Deixe-me agora falar um pouco de si. Foi professor, esteve na polícia judiciária em diversas funções, foi professor universitário, agora é autarca, escritor…

Acabei o meu último romance recentemente. Trata-se uma farsa política sobre o tempo de hoje. Encontrei seis amigos: um ex-CDS, um ex-PSD, um ex-PS, um ex-PC, um ex-trotskista e um anarquista. Eles reviveram a idade dos sonhos na década de 70 e agora, aos 50 e tal anos, encontram-se. Tipo “Amigos de Alex”. Olham o passado e pensam “o que é que nós fizemos?”. Só há uma maneira: é pôr a classe política a ridículo e pôr isto tudo a ridículo. Vamos construir um partido político novo.

Mas em que papel é que se sente mais completo?

Eu só aceitei ser Presidente da Câmara se pudesse continuar a escrever. Isto é a verdade absoluta. Aceitei por isso senão não aceitaria. A minha vida é escrever. Quando era puto queria ser escritor e detective. Acho que fui toda a vida detective e quando deixei de ser detective de pistola continuei a investigar cientificamente crimes e problemas de violência. Mas fui sempre escritor. Nunca deixei a escrita. A escrita é a minha almofada. Ser Presidente da Câmara foi um contributo…

Fala no passado, diz “foi”. Significa que é uma experiência que tem um fim à vista?

Tem um fim à vista, não me vou voltar a candidatar. Foi uma experiência importante, mas eu passei a minha vida sobretudo na polícia judiciária sem ter grande ligação a partidos ou à política. Enfim, foi essa experiência de sofrimento, de drama continuado na polícia que me levou a pensar que a única forma de fazer política é ser sensato. Nem é estar à esquerda ou à direita, mas ser sensato. E ser sensato é nós termos ouvido sempre quem está ao nosso lado. Quando cheguei aos 50 anos pensei que nunca tinha experimentado e então experimentei. Faltam dois anos para esta experiência acabar e sinto muito orgulho. Acho que fizemos um bom trabalho em Santarém, renovamos esta cidade por completo, devolvemos-lhe alegria e prestígio. Temos aqui um dos principais palcos no diz respeito à gastronomia, à atracção de investimento, transformamos isto numa cidade competitiva, sedutora.

Se algum dia tiver um quadro com a sua imagem aqui na Câmara poderia ser identificado como Presidente Moita Flores, o Escritor?

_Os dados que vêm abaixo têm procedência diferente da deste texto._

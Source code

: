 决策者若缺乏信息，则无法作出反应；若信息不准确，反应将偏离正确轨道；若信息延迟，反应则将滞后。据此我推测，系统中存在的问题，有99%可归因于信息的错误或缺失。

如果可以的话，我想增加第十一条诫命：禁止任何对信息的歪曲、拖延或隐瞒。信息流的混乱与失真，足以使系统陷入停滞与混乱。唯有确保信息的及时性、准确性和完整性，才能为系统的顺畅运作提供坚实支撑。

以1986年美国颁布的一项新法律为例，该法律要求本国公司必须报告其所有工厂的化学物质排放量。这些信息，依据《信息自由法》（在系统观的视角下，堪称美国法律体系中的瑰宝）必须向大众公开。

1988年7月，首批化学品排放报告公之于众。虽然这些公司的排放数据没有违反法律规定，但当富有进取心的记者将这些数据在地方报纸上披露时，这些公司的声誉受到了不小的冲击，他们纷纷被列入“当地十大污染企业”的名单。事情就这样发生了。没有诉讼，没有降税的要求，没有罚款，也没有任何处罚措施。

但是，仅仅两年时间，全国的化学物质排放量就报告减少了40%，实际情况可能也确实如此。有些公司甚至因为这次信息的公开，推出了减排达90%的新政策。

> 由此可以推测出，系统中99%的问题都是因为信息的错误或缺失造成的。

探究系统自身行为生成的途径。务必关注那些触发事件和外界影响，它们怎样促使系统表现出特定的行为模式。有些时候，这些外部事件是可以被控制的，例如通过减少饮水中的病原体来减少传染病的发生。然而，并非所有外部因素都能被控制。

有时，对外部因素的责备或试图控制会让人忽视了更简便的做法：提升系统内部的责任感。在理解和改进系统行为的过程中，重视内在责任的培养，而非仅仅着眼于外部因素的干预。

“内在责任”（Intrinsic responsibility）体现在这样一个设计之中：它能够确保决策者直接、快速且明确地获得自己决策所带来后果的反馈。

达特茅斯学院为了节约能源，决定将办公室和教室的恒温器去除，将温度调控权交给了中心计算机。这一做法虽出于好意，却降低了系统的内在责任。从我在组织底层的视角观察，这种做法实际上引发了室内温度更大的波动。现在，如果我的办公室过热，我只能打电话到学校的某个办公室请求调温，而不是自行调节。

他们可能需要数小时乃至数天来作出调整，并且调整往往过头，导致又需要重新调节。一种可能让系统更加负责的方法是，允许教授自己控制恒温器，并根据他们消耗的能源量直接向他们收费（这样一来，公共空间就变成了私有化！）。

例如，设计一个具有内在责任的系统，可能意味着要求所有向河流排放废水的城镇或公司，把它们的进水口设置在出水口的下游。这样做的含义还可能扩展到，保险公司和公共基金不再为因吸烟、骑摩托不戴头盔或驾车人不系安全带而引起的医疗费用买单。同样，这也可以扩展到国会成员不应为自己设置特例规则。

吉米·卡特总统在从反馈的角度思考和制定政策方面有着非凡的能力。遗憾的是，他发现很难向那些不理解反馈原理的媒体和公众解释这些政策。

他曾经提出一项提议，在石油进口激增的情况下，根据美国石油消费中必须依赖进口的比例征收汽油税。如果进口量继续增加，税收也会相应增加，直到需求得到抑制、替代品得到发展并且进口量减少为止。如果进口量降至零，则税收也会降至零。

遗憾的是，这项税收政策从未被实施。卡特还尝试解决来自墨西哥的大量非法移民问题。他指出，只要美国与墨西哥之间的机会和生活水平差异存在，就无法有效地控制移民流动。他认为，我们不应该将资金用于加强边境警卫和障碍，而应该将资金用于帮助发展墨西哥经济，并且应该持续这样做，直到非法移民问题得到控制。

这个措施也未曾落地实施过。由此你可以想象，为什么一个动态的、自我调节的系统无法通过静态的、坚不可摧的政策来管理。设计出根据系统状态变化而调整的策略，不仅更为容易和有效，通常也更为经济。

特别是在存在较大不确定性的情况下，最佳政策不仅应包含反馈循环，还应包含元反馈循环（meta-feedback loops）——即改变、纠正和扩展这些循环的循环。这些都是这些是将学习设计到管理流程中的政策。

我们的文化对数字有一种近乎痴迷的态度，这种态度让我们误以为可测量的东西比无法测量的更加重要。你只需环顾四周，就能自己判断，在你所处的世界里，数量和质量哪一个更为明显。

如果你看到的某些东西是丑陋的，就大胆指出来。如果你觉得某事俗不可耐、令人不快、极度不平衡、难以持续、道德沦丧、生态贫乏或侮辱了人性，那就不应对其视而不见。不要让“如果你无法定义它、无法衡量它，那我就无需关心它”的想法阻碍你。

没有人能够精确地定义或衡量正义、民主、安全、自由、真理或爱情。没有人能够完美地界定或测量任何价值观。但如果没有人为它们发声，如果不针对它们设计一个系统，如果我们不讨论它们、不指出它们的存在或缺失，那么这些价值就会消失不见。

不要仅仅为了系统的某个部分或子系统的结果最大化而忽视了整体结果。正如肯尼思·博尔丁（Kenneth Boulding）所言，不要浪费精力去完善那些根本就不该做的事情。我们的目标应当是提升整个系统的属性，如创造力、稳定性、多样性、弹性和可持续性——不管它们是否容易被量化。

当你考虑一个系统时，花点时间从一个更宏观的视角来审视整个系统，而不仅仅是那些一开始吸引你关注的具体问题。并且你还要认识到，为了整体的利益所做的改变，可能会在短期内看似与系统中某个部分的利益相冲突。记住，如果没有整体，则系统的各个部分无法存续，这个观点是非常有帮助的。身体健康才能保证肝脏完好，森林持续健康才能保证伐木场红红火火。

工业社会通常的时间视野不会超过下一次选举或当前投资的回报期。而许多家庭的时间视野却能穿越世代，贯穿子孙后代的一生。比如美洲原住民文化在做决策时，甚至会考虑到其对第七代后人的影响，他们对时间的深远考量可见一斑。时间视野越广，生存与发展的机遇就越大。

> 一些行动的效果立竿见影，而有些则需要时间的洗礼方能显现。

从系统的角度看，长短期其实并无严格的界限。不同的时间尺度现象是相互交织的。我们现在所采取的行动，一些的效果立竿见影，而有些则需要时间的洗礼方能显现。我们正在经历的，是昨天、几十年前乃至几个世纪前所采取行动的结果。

Nesse retratos consta apenas a data de nascimento. Como hei-de dizer isto… Apesar de ser um homem com alguma presença na opinião pública, eu sou de uma timidez tremenda e a coisa de que menos gosto é de homenagens. Incomoda-me muito essa liturgia da imortalidade enquanto estamos vivos. Eu só quero que fique aqui a ideia de que passou por cá um homem que é solidário, que é generoso, que gosta de ajudar os outros, como franciscano que sou, é a minha militância religiosa. Sou menos católico e mais místico. Todo o meu staff tem uma medalha de S. Francisco de Assis porque faz falta, tal como a própria oração de S. Francisco sobre o dar e o receber. Faço os possíveis por caminhar por aí como sempre caminhei, mesmo na educação dos meus filhos, na relação com os meus netos.